INFORMATION SHOWN:

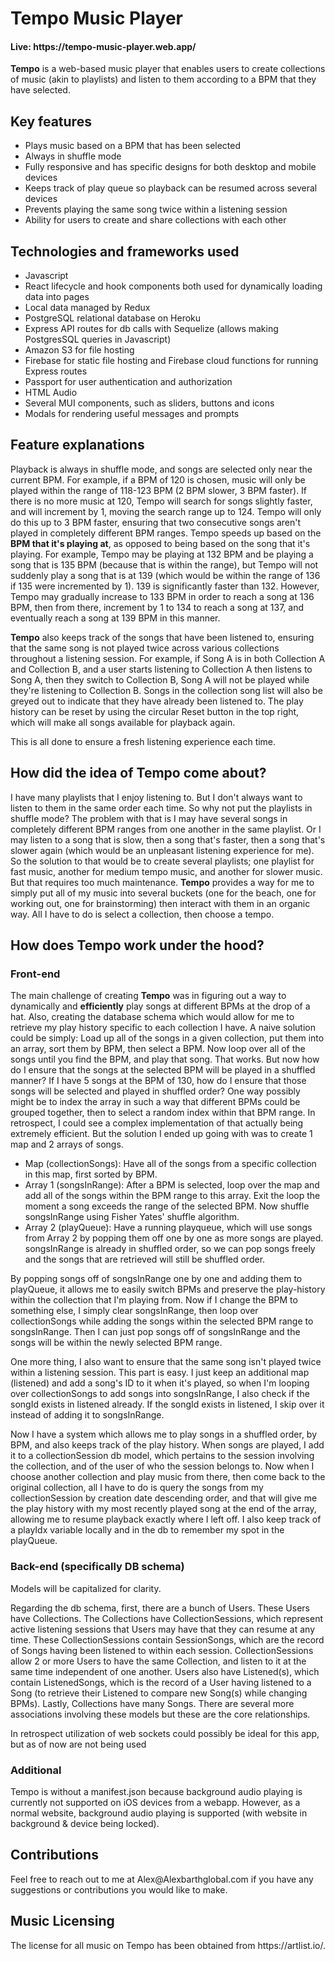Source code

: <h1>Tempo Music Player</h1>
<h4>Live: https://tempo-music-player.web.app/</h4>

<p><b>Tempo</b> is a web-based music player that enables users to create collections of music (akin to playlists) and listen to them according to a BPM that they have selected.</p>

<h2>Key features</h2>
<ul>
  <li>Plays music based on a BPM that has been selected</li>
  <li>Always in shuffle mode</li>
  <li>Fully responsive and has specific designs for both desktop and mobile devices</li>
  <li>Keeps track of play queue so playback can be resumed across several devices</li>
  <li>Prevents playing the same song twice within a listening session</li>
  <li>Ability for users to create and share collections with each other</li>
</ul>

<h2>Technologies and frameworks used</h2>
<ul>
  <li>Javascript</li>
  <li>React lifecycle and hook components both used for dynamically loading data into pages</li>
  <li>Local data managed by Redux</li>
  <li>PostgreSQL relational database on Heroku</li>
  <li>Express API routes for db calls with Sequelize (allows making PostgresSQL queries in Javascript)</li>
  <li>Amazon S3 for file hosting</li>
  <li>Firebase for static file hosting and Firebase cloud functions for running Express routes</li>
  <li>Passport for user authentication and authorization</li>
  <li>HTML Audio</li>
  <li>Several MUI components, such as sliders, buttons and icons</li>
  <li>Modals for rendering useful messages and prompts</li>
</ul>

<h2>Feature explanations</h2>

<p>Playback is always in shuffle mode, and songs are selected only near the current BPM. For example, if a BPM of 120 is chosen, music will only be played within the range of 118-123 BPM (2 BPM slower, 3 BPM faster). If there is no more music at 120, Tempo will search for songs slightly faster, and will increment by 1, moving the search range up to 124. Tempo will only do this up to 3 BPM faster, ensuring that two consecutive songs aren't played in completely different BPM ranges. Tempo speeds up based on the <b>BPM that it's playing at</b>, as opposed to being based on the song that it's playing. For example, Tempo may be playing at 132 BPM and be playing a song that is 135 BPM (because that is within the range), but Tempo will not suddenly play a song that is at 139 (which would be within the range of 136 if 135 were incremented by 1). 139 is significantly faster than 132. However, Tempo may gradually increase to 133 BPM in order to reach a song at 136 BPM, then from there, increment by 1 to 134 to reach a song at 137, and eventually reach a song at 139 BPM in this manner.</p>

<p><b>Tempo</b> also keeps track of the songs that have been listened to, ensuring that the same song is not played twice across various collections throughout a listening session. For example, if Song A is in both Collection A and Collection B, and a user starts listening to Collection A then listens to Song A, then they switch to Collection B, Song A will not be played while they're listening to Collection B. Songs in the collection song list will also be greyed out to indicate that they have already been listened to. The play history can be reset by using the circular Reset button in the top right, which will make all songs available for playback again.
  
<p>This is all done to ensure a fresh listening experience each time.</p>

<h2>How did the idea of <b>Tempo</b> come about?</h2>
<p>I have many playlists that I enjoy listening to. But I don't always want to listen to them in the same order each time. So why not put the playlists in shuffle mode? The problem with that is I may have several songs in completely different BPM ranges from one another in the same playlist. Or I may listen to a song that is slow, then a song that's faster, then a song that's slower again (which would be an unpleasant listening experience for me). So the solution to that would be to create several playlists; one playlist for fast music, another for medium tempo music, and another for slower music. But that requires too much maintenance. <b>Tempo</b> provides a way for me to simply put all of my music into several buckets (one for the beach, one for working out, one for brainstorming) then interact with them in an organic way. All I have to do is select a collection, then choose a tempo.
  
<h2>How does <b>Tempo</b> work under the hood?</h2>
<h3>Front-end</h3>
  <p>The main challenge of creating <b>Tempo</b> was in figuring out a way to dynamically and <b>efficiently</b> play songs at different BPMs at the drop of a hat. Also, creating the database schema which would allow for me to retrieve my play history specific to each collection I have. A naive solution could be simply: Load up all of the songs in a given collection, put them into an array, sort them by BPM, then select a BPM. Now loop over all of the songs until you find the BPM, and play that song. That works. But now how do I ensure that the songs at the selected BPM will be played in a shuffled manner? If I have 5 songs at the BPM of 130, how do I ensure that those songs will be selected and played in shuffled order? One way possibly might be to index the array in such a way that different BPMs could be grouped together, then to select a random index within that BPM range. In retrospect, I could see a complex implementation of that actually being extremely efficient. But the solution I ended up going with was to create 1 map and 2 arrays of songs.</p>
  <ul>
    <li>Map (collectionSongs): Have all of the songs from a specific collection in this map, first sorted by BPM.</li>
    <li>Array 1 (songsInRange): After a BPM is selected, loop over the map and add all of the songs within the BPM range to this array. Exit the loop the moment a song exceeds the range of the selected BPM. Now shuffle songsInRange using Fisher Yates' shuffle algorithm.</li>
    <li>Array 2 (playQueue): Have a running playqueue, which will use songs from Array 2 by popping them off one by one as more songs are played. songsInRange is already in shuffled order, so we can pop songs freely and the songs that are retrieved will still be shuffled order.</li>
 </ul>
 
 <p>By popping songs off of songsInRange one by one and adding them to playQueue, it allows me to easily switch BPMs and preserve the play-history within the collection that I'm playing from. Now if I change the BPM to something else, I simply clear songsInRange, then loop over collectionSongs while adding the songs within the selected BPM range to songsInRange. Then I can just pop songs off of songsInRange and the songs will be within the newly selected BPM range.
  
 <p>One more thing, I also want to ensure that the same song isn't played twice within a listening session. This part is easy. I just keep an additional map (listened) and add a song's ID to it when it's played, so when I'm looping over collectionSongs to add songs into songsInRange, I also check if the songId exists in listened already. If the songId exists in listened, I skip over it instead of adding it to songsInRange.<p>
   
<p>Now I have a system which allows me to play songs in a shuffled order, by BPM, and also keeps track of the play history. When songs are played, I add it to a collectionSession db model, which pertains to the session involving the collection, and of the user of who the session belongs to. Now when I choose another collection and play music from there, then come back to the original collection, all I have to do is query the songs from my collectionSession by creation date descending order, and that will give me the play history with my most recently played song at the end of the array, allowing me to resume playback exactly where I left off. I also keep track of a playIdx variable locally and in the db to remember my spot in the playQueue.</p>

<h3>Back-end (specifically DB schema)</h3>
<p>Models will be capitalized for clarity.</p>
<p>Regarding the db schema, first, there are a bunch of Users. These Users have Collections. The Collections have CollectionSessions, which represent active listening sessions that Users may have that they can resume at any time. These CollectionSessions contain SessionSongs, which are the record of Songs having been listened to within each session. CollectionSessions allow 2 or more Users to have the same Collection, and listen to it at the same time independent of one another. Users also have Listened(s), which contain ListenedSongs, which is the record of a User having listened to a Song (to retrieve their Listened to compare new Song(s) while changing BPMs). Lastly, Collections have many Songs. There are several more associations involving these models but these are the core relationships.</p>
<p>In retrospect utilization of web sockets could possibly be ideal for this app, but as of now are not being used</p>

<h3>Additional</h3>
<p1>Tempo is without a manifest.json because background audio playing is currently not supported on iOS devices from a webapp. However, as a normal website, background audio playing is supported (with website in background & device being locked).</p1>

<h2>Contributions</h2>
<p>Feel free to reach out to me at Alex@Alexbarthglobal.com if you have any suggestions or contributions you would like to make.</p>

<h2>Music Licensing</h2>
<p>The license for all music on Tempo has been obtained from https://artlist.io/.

EXERCISE GOAL: Begin with the line above that has "<h2>How does <b>Tempo</b>" and continue through the line that has "<h3>Front-end</h3>", setting each one down exactly. Stop there.

RESULT FOR THIS EXERCISE:
<h2>How does <b>Tempo</b> work under the hood?</h2>
<h3>Front-end</h3>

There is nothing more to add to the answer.